= IJVM =

IJVM is an instruction set architecture created by Andrew Tanenbaum for his MIC-1 architecture. It is used to teach assembly basics in his book Structured Computer Organization.

IJVM is mostly a subset of the JVM assembly language that is used in the Java platform. This instruction set is so simple that it's difficult to write complex programs in it (for example, no shift instructions are provided).

== IJVM instructions ==

| Mnemonic | Operands | Description |
|---|---|---|
| BIPUSH | byte | Push a byte onto stack |
| DUP | N/A | Copy top word on stack and push onto stack |
| ERR | N/A | Print an error message and halt the simulator |
| GOTO | label name | Unconditional jump |
| HALT | N/A | Halt the simulator |
| IADD | N/A | Pop two words from stack; push their sum |
| IAND | N/A | Pop two words from stack; push Boolean AND |
| IFEQ | label name | Pop word from stack and branch if it is zero |
| IFLT | label name | Pop word from stack and branch if it is less than zero |
| IF_ICMPEQ | label name | Pop two words from stack and branch if they are equal |
| IINC | variable name, byte | Add a constant value to a local variable |
| ILOAD | variable name | Push local variable onto stack |
| IN | N/A | Reads a character from the keyboard buffer and pushes it onto the stack. If no character is available, 0 is pushed |
| INVOKEVIRTUAL | method name | Invoke a method, pops object reference and optionally pops arguments from stack. |
| IOR | N/A | Pop two words from stack; push Boolean OR |
| IRETURN | N/A | Return from method with integer value |
| ISTORE | variable name | Pop word from stack and store in local variable |
| ISUB | N/A | Pop two words from stack; subtract the top word from the second to top word, push the difference; |
| LDC_W | constant name | Push constant from constant pool onto stack |
| NOP | N/A | Do nothing |
| OUT | N/A | Pop word off stack and print it to standard out |
| POP | N/A | Delete word from top of stack |
| SWAP | N/A | Swap the two top words on the stack |
| WIDE | N/A | Prefix instruction; next instruction has a 16-bit index |

There's also a set of special ARRAY instructions.
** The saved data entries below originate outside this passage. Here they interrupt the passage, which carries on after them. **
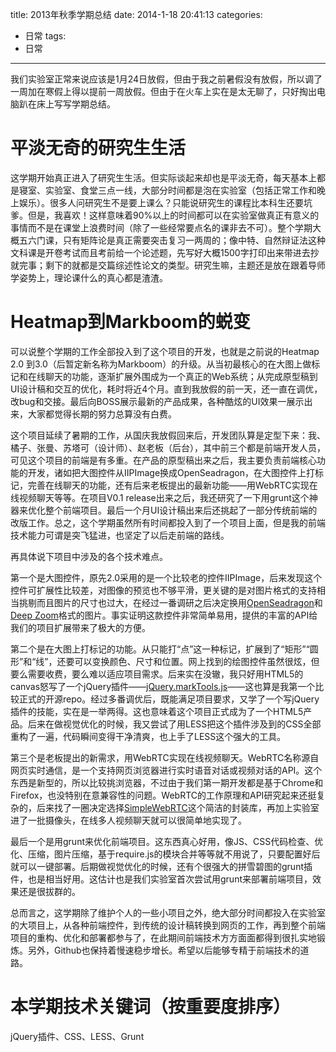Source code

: title: 2013年秋季学期总结
date: 2014-1-18 20:41:13
categories:
- 日常
tags:
- 日常
---
我们实验室正常来说应该是1月24日放假，但由于我之前暑假没有放假，所以调了一周加在寒假上得以提前一周放假。但由于在火车上实在是太无聊了，只好掏出电脑趴在床上写写学期总结。

<!-- more -->

# 平淡无奇的研究生生活

这学期开始真正进入了研究生生活。但实际谈起来却也是平淡无奇，每天基本上都是寝室、实验室、食堂三点一线，大部分时间都是泡在实验室（包括正常工作和晚上娱乐）。很多人问研究生不是要上课么？只能说研究生的课程比本科生还要坑爹。但是，我喜欢！这样意味着90%以上的时间都可以在实验室做真正有意义的事情而不是在课堂上浪费时间（除了一些经常要点名的课非去不可）。整个学期大概五六门课，只有矩阵论是真正需要突击复习一两周的；像中特、自然辩证法这种文科课是开卷考试而且考前给一个论述题，先写好大概1500字打印出来带进去抄就完事；剩下的就都是交篇综述性论文的类型。研究生嘛，主题还是放在跟着导师学姿势上，理论课什么的真心都是渣渣。

# Heatmap到Markboom的蜕变

可以说整个学期的工作全部投入到了这个项目的开发，也就是之前说的Heatmap 2.0 到3.0（后暂定新名称为Markboom）的升级。从当初最核心的在大图上做标记和在线聊天的功能，逐渐扩展外围成为一个真正的Web系统；从完成原型稿到UI设计稿和交互的优化，耗时将近4个月。直到我放假的前一天，还一直在调优，改bug和交接。最后向BOSS展示最新的产品成果，各种酷炫的UI效果一展示出来，大家都觉得长期的努力总算没有白费。

这个项目延续了暑期的工作，从国庆我放假回来后，开发团队算是定型下来：我、橘子、张曼、苏塔可（设计师）、赵老板（后台），其中前三个都是前端开发人员，可见这个项目的前端是有多重。在产品的原型稿出来之后，我主要负责前端核心功能的开发，诸如把大图控件从IIPImage换成OpenSeadragon，在大图控件上打标记，完善在线聊天的功能，还有后来老板提出的最新功能——用WebRTC实现在线视频聊天等等。在项目V0.1 release出来之后，我还研究了一下用grunt这个神器来优化整个前端项目。最后一个月UI设计稿出来后还挑起了一部分传统前端的改版工作。总之，这个学期虽然所有时间都投入到了一个项目上面，但是我的前端技术能力可谓是突飞猛进，也坚定了以后走前端的路线。

再具体说下项目中涉及的各个技术难点。

第一个是大图控件，原先2.0采用的是一个比较老的控件IIPImage，后来发现这个控件可扩展性比较差，对图像的预览也不够平滑，更关键的是对图片格式的支持相当挑剔而且图片的尺寸也过大，在经过一番调研之后决定换用[OpenSeadragon](http://openseadragon.github.io)和[Deep Zoom](http://msdn.microsoft.com/zh-cn/library/cc645050.aspx)格式的图片。事实证明这款控件非常简单易用，提供的丰富的API给我们的项目扩展带来了极大的方便。

第二个是在大图上打标记的功能。从只能打“点”这一种标记，扩展到了“矩形”“圆形”和“线”，还要可以变换颜色、尺寸和位置。网上找到的绘图控件虽然很炫，但要么需要收费，要么难以适应项目需求。后来实在没辙，我只好用HTML5的canvas怒写了一个jQuery插件——[jQuery.markTools.js](https://github.com/raytaylorlin/jQuery-markTools)——这也算是我第一个比较正式的开源repo。经过多番调优后，既能满足项目要求，又学了一个写jQuery插件的技能，实在是一举两得。这也意味着这个项目正式成为了一个HTML5产品。后来在做视觉优化的时候，我又尝试了用LESS把这个插件涉及到的CSS全部重构了一遍，代码瞬间变得干净清爽，也上手了LESS这个强大的工具。

第三个是老板提出的新需求，用WebRTC实现在线视频聊天。WebRTC名称源自网页实时通信，是一个支持网页浏览器进行实时语音对话或视频对话的API。这个东西是新型的，所以比较挑浏览器，不过由于我们第一期开发都是基于Chrome和Firefox，也没特别在意兼容性的问题。WebRTC的工作原理和API研究起来还挺复杂的，后来找了一圈决定选择[SimpleWebRTC](http://simplewebrtc.com/)这个简洁的封装库，再加上实验室进了一批摄像头，在线多人视频聊天就可以很简单地实现了。

最后一个是用grunt来优化前端项目。这东西真心好用，像JS、CSS代码检查、优化、压缩，图片压缩，基于require.js的模块合并等等就不用说了，只要配置好后就可以一键部署。后期做视觉优化的时候，还有个很强大的拼雪碧图的grunt插件，也是相当好用。这估计也是我们实验室首次尝试用grunt来部署前端项目，效果还是很拔群的。

总而言之，这学期除了维护个人的一些小项目之外，绝大部分时间都投入在实验室的大项目上，从各种前端控件，到传统的设计稿转换到网页的工作，再到整个前端项目的重构、优化和部署都参与了，在此期间前端技术方方面面都得到很扎实地锻炼。另外，Github也保持着慢速稳步增长。希望以后能够专精于前端技术的道路。

# 本学期技术关键词（按重要度排序）
jQuery插件、CSS、LESS、Grunt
| Instruction | Stack before* | Stack after | Description |
|---|---|---|---|
| NEWARRAY | count | arrayref | Create new array on the heap. The count must be of type int. It is popped off the operand stack. The count represents the number of elements in the array to be created. Based on the Sun JVM-spec. The atype parameter is omitted. |
| IALOAD | index. arrayref | value | Load from int array. The arrayref must be of type reference and must refer to an array whose components are of type int. The index must be of type int. Both arrayref and index are popped from the operand stack. The int value in the component of the array at index is retrieved and pushed onto the operand stack. Part of the Sun JVM Spec. |
| IASTORE | value, index, arrayref | ... | Store into int array. The arrayref must be of type reference and must refer to an array whose components are of type int. Both index and value must be of type int. The arrayref, index, and value are popped from the operand stack. The int value is stored as the component of the array indexed by index. Part of the Sun JVM Spec. |
| W_OUT | value | ... | Pop the value from the stack and write a decimal representation of it to the display. For debugging purposes. Not part of the JVM Spec. |

- where the first value was pushed on the stack first, so the top of the stack is the operand at the bottom of the lists shown above.

Operand descriptions
- byte: A numeric literal, in octal (032 - leading zero), decimal (26 - no leading digits), or hexadecimal (0x1A - leading zero-x) format. Character literals ('M - leading single quote) are also allowed. Compiled to a 1-byte constant.
- label name: The string name of a label. Compiled to a 2-byte offset.
- variable name: The string name of a local variable. Compiled to a 1-byte value, indicating an offset into the local variable frame.
- method name: The string name of a method. When compiled, the address of the method is calculated and put into the constant pool. This operand is then replaced with the 2-byte index (in the constant pool) of the address.
- constant name: The string name of a constant. Compiled to a 2-byte index.
- N/A: This instruction takes no operands.